Start of Block
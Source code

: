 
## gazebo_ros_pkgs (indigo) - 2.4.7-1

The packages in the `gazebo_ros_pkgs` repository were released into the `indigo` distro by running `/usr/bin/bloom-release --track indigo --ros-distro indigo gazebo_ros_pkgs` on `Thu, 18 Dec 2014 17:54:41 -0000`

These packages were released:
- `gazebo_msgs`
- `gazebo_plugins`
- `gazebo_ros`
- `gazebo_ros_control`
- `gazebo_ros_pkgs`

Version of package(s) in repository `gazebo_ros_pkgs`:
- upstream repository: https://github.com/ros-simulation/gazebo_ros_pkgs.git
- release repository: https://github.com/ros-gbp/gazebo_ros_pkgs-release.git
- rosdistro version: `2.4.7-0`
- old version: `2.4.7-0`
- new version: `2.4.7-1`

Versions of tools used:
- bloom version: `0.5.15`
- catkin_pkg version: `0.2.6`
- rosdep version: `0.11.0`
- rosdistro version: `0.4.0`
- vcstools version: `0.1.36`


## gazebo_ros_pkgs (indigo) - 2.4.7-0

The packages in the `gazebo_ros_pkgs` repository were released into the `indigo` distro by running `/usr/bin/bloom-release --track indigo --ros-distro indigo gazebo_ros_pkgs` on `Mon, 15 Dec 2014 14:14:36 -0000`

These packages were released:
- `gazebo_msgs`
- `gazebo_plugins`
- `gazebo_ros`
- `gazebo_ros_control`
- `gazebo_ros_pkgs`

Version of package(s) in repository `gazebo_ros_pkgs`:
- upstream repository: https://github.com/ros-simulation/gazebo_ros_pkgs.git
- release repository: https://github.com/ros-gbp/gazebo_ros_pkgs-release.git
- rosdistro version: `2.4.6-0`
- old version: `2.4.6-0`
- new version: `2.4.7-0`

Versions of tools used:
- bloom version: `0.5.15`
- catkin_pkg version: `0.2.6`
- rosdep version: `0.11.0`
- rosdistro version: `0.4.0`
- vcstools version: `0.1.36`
End of Block
Problem to solve: Every line above carrying the word "rosdistro" needs to be shown.

Answer section:
- rosdistro version: `2.4.7-0`
- rosdistro version: `0.4.0`
- rosdistro version: `2.4.6-0`
- rosdistro version: `0.4.0`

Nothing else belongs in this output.